Waktu magrib sudah lewat beberapa menit yang lalu.
Di bawah bayang-bayang langit senja yang memerah tua, sosok itu
berjalan dengan langkah pelan. Ketika lampu kendaraan yang lewat di
jalan itu menyapu kegelapan, sosok yang sedang berjalan ke arah saya itu
mulai tampak jelas. Ia seorang lelaki berusia kira-kira tiga puluh lima
sampai empat puluh tahun. Kurus. Sangat kurus.
Berbaju bahan satin warna merah jambu yang tampak kebesaran. Wajahnya
dipenuhi bedak putih tebal, sementara alisnya dikelir sehingga terlihat
kontras dengan wajahnya yang tampak pucat. Blangkon kain bermotif batik
terpasang miring di atas kepalanya.
Sementara itu, di
pinggangnya dililit oleh kain jarik cokelat yang membalut sebagian
celana pangsi berwarna hitam. Ia tidak memakai sendal. Di depan dadanya,
melintang sebuah tali karet. Tali itu menyangga sebuah benda berbentuk
kotak dengan kabel pendek yang tersambung dengan mikrofon kecil di
tangan kirinya. Lelaki itu, dugaan saya, adalah seorang pengamen.
Lelaki kurus itu berjalan dengan kepala tertunduk. Suara musik dangdut
bervolume pelan mengiringi langkahnya yang pendek-pendek. Lampu dari
kendaraan yang melewatinya sesekali menyapu wajahnya yang tampak lelah.
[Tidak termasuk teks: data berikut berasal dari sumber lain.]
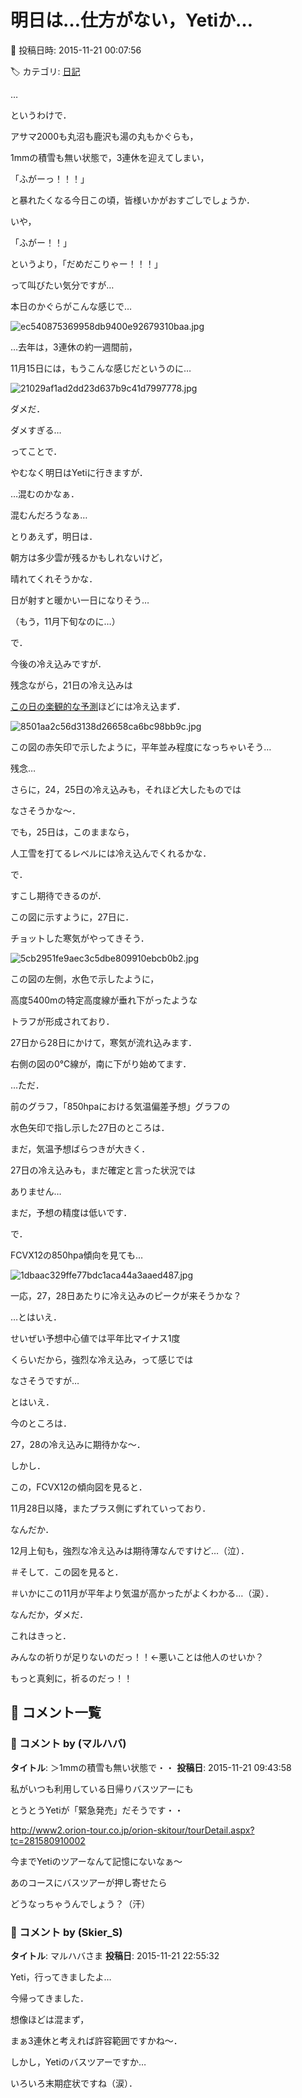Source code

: # 明日は…仕方がない，Yetiか…

📅 投稿日時: 2015-11-21 00:07:56

🏷️ カテゴリ: [日記](cc4b5682fb7b8b144980957a978653fb0.md)

…


というわけで．


アサマ2000も丸沼も鹿沢も湯の丸もかぐらも，


1mmの積雪も無い状態で，3連休を迎えてしまい，


「ふがーっ！！！」


と暴れたくなる今日この頃，皆様いかがおすごしでしょうか．





いや，


「ふがー！！」


というより，「だめだこりゃー！！！」


って叫びたい気分ですが…





本日のかぐらがこんな感じで…




![ec540875369958db9400e92679310baa.jpg](images/ec540875369958db9400e92679310baa.jpg)







…去年は，3連休の約一週間前，


11月15日には，もうこんな感じだというのに…




![21029af1ad2dd23d637b9c41d7997778.jpg](images/21029af1ad2dd23d637b9c41d7997778.jpg)




ダメだ．


ダメすぎる…





ってことで．


やむなく明日はYetiに行きますが．


…混むのかなぁ．


混むんだろうなぁ…





とりあえず，明日は．


朝方は多少雲が残るかもしれないけど，


晴れてくれそうかな．


日が射すと暖かい一日になりそう…


（もう，11月下旬なのに…）





で．


今後の冷え込みですが．


残念ながら，21日の冷え込みは


[この日の楽観的な予測](ecc2430cfea07b7c2c74c07c0b42d5732.md)ほどには冷え込まず．




![8501aa2c56d3138d26658ca6bc98bb9c.jpg](images/8501aa2c56d3138d26658ca6bc98bb9c.jpg)




この図の赤矢印で示したように，平年並み程度になっちゃいそう…


残念…


さらに，24，25日の冷え込みも，それほど大したものでは


なさそうかな～．


でも，25日は，このままなら，


人工雪を打てるレベルには冷え込んでくれるかな．





で．


すこし期待できるのが．


この図に示すように，27日に．


チョットした寒気がやってきそう．




![5cb2951fe9aec3c5dbe809910ebcb0b2.jpg](images/5cb2951fe9aec3c5dbe809910ebcb0b2.jpg)




この図の左側，水色で示したように，


高度5400mの特定高度線が垂れ下がったような


トラフが形成されており．


27日から28日にかけて，寒気が流れ込みます．


右側の図の0℃線が，南に下がり始めてます．





…ただ．


前のグラフ，「850hpaにおける気温偏差予想」グラフの


水色矢印で指し示した27日のところは．


まだ，気温予想ばらつきが大きく．


27日の冷え込みも，まだ確定と言った状況では


ありません…


まだ，予想の精度は低いです．





で．


FCVX12の850hpa傾向を見ても…




![1dbaac329ffe77bdc1aca44a3aaed487.jpg](images/1dbaac329ffe77bdc1aca44a3aaed487.jpg)




一応，27，28日あたりに冷え込みのピークが来そうかな？





…とはいえ．


せいぜい予想中心値では平年比マイナス1度


くらいだから，強烈な冷え込み，って感じでは


なさそうですが…





とはいえ．


今のところは．


27，28の冷え込みに期待かな～．





しかし．


この，FCVX12の傾向図を見ると．


11月28日以降，またプラス側にずれていっており．


なんだか．


12月上旬も，強烈な冷え込みは期待薄なんですけど…（泣）．





＃そして．この図を見ると．


＃いかにこの11月が平年より気温が高かったがよくわかる…（涙）．





なんだか，ダメだ．


これはきっと．


みんなの祈りが足りないのだっ！！←悪いことは他人のせいか？





もっと真剣に，祈るのだっ！！

## 💬 コメント一覧

### 💬 コメント by (マルハバ)
**タイトル**: ＞1mmの積雪も無い状態で・・
**投稿日**: 2015-11-21 09:43:58

私がいつも利用している日帰りバスツアーにも

とうとうYetiが「緊急発売」だそうです・・

http://www2.orion-tour.co.jp/orion-skitour/tourDetail.aspx?tc=281580910002

今までYetiのツアーなんて記憶にないなぁ～

あのコースにバスツアーが押し寄せたら

どうなっちゃうんでしょう？（汗）

### 💬 コメント by (Skier_S)
**タイトル**: マルハバさま
**投稿日**: 2015-11-21 22:55:32

Yeti，行ってきましたよ…

今帰ってきました．

想像ほどは混まず，

まぁ3連休と考えれば許容範囲ですかね～．



しかし，Yetiのバスツアーですか…

いろいろ末期症状ですね（涙）．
Dugaan saya, lagi, lelaki itu sedang berjalan pulang setelah seharian
mengamen. Mungkin ia sedang menuju rumah kontrakannya yang berlokasi
entah di mana. Membawa uang receh tak seberapa yang telah ia kumpulkan
dengan susah payah, untuk ditukar dengan mimpi anak istrinya yang makin
hari terasa makin sulit dijangkaunya.
Langit senja menggelap sempurna.
Andai saya tahu siapa anak dari lelaki kurus itu, saya mungkin akan
menyeretnya ke tempat saya melihat sosok bapaknya saat ini seraya
berkata, "Nak, Dik, lihatlah lelaki itu. Itu bapakmu, Nak, Dik. Lihat,
apa yang sudah ia lakukan seharian ini agar ia mampu memenuhi
keinginanmu, Nak, Dik. Lihat wajahnya, lihat langkah gontainya, lihat
kakinya yang tanpa alas itu, yang telah mengukur jalanan seharian ini
agar kau bisa membeli sepatu baru yang akan menggantikan sepatu bututmu
yang sudah robek di sana-sini itu. Sepatu baru yang akan kau pakai ke
sekolah dan kau banggakan di depan teman-temanmu itu, Nak, Dik."
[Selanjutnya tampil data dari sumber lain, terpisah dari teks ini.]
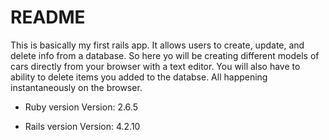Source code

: # README
This is basically my first rails app.
It allows users to create, update, and delete info from a database.
So here yo will be creating different models of cars directly from your browser with a text editor.
You will also have to ability to delete items you added to the databse.
All happening instantaneously on the browser.

* Ruby version
  Version:  2.6.5

* Rails version
  Version: 4.2.10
Kendaraan yang lalu-lalang di jalan sempit itu semakin banyak. Lelaki
kurus itu tampak harus menjaga langkahnya agar tidak mengundang celaka
bagi dirinya. Sesekali ia berhenti dan menunggu antrian kendaraan yang
makin mengular itu terurai satu demi satu.
Saya lalu
menghidupkan motor, memasukkan gigi dan menarik tuas gas perlahan. Dari
jarak yang tidak terlalu jauh, saya mengamati lelaki itu yang tampaknya
ingin mengambil sebuah jalan kecil agar terhindar dari lalu-lalang
kendaraan. Saya berusaha mengejarnya, dan, akhirnya dapat.
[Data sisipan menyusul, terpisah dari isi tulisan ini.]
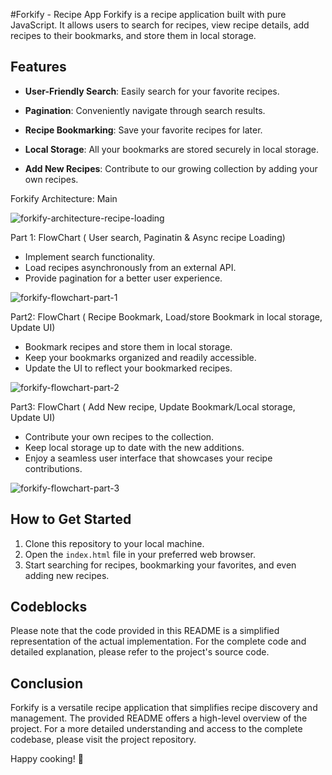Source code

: #Forkify - Recipe App
Forkify is a recipe application built with pure JavaScript. It allows users to search for recipes, view recipe details, add recipes to their bookmarks, and store them in local storage.

## Features
- **User-Friendly Search**: Easily search for your favorite recipes.

- **Pagination**: Conveniently navigate through search results.

- **Recipe Bookmarking**: Save your favorite recipes for later.

- **Local Storage**: All your bookmarks are stored securely in local storage.

- **Add New Recipes**: Contribute to our growing collection by adding your own recipes.

Forkify Architecture: Main

![forkify-architecture-recipe-loading](https://github.com/SajalTimilsina/forkify/assets/19229631/cde751cc-58b3-41f4-97f9-80f9acdeb141)

Part 1: FlowChart ( User search, Paginatin & Async recipe Loading)
- Implement search functionality.
- Load recipes asynchronously from an external API.
- Provide pagination for a better user experience.
  
![forkify-flowchart-part-1](https://github.com/SajalTimilsina/forkify/assets/19229631/aaad822d-32be-49d3-973f-42100939c93d)

Part2: FlowChart ( Recipe Bookmark, Load/store Bookmark in local storage, Update UI)
- Bookmark recipes and store them in local storage.
- Keep your bookmarks organized and readily accessible.
- Update the UI to reflect your bookmarked recipes.
  
![forkify-flowchart-part-2](https://github.com/SajalTimilsina/forkify/assets/19229631/ea134e60-8992-48b0-b5f2-060fbc3bda5f)

Part3: FlowChart ( Add New recipe, Update Bookmark/Local storage, Update UI)
- Contribute your own recipes to the collection.
- Keep local storage up to date with the new additions.
- Enjoy a seamless user interface that showcases your recipe contributions.

![forkify-flowchart-part-3](https://github.com/SajalTimilsina/forkify/assets/19229631/052988b0-6036-4d8a-ac58-ddc28f30fb46)


## How to Get Started

1. Clone this repository to your local machine.
2. Open the `index.html` file in your preferred web browser.
3. Start searching for recipes, bookmarking your favorites, and even adding new recipes.

## Codeblocks

Please note that the code provided in this README is a simplified representation of the actual implementation. For the complete code and detailed explanation, please refer to the project's source code.

## Conclusion

Forkify is a versatile recipe application that simplifies recipe discovery and management. The provided README offers a high-level overview of the project. For a more detailed understanding and access to the complete codebase, please visit the project repository.

Happy cooking! 🍳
Saya memanggilnya. Ia menoleh. Mungkin kaget dengan panggilan dari orang
yang tak dikenalnya. Di balik wajah berpupur tebal itu, ia mengamati
wajah saya yang tertutup masker dengan tatapan ragu yang seolah bermakna
"Sampeyan memanggil saya?"
Ia menghentikan langkahnya di bawah sebuah pohon mangga.
"Mas! Tunggu!"
"Saya?"
"Iya, sampeyan."
"Ada apa ya, pak?"
Saya turun dari motor dan mendekatinya. Tangan kanannya yang tidak
memegang apa-apa itu langsung saya ambil. Saya serahkan sesuatu
kepadanya. Ia tampak terkejut dengan pemberian itu. Saya berbalik dan,
dengan gerakan yang sangat canggung, langsung berusaha tancap gas,
meninggalkannya yang berdiri mematung di pinggir jalan yang gelap itu.
Saat motor yang saya kendarai hendak berbelok ke jalan utama, saya
mendengar potongan teriakan lelaki itu yang langsung tercabik oleh
bisingnya kondisi jalanan malam itu.
"Terima ka..."
Kata-kata yang membuat hati bahagia dan melapangkan sempitnya jiwa-jiwa.